▶ _EXERCISE_
Without the pictures, give the records again exactly as they appear.

▶ _RECORD EXTRACTS_
═══

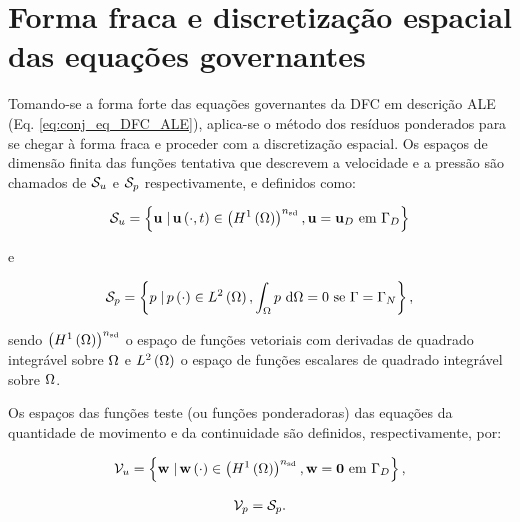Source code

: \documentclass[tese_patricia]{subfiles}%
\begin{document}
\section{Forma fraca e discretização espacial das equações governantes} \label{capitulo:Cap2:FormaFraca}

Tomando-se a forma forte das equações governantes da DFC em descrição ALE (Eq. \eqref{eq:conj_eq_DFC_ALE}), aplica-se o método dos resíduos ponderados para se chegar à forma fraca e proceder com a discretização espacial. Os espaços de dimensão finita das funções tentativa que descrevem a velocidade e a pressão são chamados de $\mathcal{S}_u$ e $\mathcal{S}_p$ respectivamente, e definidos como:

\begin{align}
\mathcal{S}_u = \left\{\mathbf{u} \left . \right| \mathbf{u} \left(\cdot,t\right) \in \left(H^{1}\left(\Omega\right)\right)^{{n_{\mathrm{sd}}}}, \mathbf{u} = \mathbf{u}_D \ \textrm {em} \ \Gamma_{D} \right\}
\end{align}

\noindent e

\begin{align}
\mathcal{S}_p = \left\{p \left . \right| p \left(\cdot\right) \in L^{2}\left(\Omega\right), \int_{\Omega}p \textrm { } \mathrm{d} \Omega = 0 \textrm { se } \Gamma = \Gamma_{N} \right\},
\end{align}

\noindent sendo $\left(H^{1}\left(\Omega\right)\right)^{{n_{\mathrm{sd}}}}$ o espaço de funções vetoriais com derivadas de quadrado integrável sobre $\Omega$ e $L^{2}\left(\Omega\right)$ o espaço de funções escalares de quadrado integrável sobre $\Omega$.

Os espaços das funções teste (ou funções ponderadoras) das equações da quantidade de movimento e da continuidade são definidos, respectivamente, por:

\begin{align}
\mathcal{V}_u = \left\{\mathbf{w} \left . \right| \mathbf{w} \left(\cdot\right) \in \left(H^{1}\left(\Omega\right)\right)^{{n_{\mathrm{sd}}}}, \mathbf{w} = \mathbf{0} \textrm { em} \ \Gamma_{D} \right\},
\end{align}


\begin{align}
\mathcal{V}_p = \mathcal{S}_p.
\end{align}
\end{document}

═══

▶ _SOLUTION FOR THIS TASK_
Source code

: \documentclass[tese_patricia]{subfiles}%
\begin{document}
\section{Forma fraca e discretização espacial das equações governantes} \label{capitulo:Cap2:FormaFraca}

Tomando-se a forma forte das equações governantes da DFC em descrição ALE (Eq. \eqref{eq:conj_eq_DFC_ALE}), aplica-se o método dos resíduos ponderados para se chegar à forma fraca e proceder com a discretização espacial. Os espaços de dimensão finita das funções tentativa que descrevem a velocidade e a pressão são chamados de $\mathcal{S}_u$ e $\mathcal{S}_p$ respectivamente, e definidos como:

\begin{align}
\mathcal{S}_u = \left\{\mathbf{u} \left . \right| \mathbf{u} \left(\cdot,t\right) \in \left(H^{1}\left(\Omega\right)\right)^{{n_{\mathrm{sd}}}}, \mathbf{u} = \mathbf{u}_D \ \textrm {em} \ \Gamma_{D} \right\}
\end{align}

\noindent e

\begin{align}
\mathcal{S}_p = \left\{p \left . \right| p \left(\cdot\right) \in L^{2}\left(\Omega\right), \int_{\Omega}p \textrm { } \mathrm{d} \Omega = 0 \textrm { se } \Gamma = \Gamma_{N} \right\},
\end{align}

\noindent sendo $\left(H^{1}\left(\Omega\right)\right)^{{n_{\mathrm{sd}}}}$ o espaço de funções vetoriais com derivadas de quadrado integrável sobre $\Omega$ e $L^{2}\left(\Omega\right)$ o espaço de funções escalares de quadrado integrável sobre $\Omega$.

Os espaços das funções teste (ou funções ponderadoras) das equações da quantidade de movimento e da continuidade são definidos, respectivamente, por:

\begin{align}
\mathcal{V}_u = \left\{\mathbf{w} \left . \right| \mathbf{w} \left(\cdot\right) \in \left(H^{1}\left(\Omega\right)\right)^{{n_{\mathrm{sd}}}}, \mathbf{w} = \mathbf{0} \textrm { em} \ \Gamma_{D} \right\},
\end{align}


\begin{align}
\mathcal{V}_p = \mathcal{S}_p.
\end{align}
\end{document}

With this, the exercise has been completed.